EXERCISE AIM:
Scan the records for "modulbaukasten". Report each line that includes it.

GIVEN DATA:
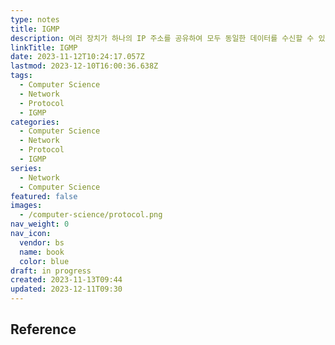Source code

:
 ```yaml
---
type: notes
title: IGMP
description: 여러 장치가 하나의 IP 주소를 공유하여 모두 동일한 데이터를 수신할 수 있도록 하는 네트워크 계층 프로토콜
linkTitle: IGMP
date: 2023-11-12T10:24:17.057Z
lastmod: 2023-12-10T16:00:36.638Z
tags:
  - Computer Science
  - Network
  - Protocol
  - IGMP
categories:
  - Computer Science
  - Network
  - Protocol
  - IGMP
series:
  - Network
  - Computer Science
featured: false
images:
  - /computer-science/protocol.png
nav_weight: 0
nav_icon:
  vendor: bs
  name: book
  color: blue
draft: in progress
created: 2023-11-13T09:44
updated: 2023-12-11T09:30
---
```


## Reference
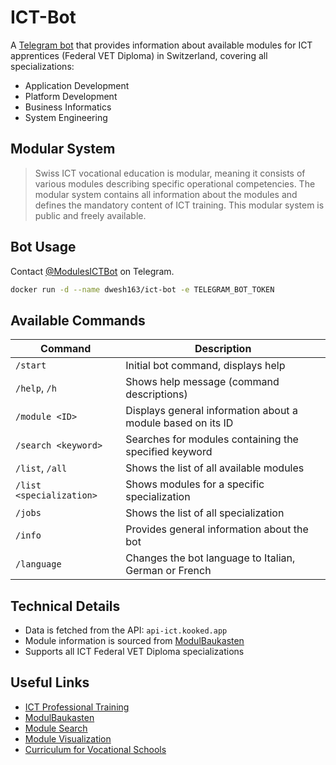 # ICT-Bot

A [Telegram bot](https://telegram.org/blog/bot-revolution) that provides information about available modules for ICT apprentices (Federal VET Diploma) in Switzerland, covering all specializations:

-   Application Development
-   Platform Development
-   Business Informatics
-   System Engineering

## Modular System

> Swiss ICT vocational education is modular, meaning it consists of various modules describing specific operational competencies. The modular system contains all information about the modules and defines the mandatory content of ICT training. This modular system is public and freely available.

## Bot Usage

Contact [@ModulesICTBot](https://t.me/modulesIctBot) on Telegram.

```bash
docker run -d --name dwesh163/ict-bot -e TELEGRAM_BOT_TOKEN
```

## Available Commands

| Command                  | Description                                                 |
| ------------------------ | ----------------------------------------------------------- |
| `/start`                 | Initial bot command, displays help                          |
| `/help`, `/h`            | Shows help message (command descriptions)                   |
| `/module <ID>`           | Displays general information about a module based on its ID |
| `/search <keyword>`      | Searches for modules containing the specified keyword       |
| `/list`, `/all`          | Shows the list of all available modules                     |
| `/list <specialization>` | Shows modules for a specific specialization                 |
| `/jobs`                  | Shows the list of all specialization                        |
| `/info`                  | Provides general information about the bot                  |
| `/language`              | Changes the bot language to Italian, German or French       |

## Technical Details

-   Data is fetched from the API: `api-ict.kooked.app`
-   Module information is sourced from [ModulBaukasten](https://www.modulbaukasten.ch/)
-   Supports all ICT Federal VET Diploma specializations

## Useful Links

-   [ICT Professional Training](https://www.ict-berufsbildung.ch/en/vocational-education/)
-   [ModulBaukasten](https://www.modulbaukasten.ch/)
-   [Module Search](https://www.modulbaukasten.ch/module/search)
-   [Module Visualization](https://www.modulbaukasten.ch/module/visualization)
-   [Curriculum for Vocational Schools](https://www.ict-berufsbildung.ch/en/ict-vocational-education/vocational-school-curriculum/)

```

```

OUTPUT:
-   Module information is sourced from [ModulBaukasten](https://www.modulbaukasten.ch/)
-   [ModulBaukasten](https://www.modulbaukasten.ch/)
-   [Module Search](https://www.modulbaukasten.ch/module/search)
-   [Module Visualization](https://www.modulbaukasten.ch/module/visualization)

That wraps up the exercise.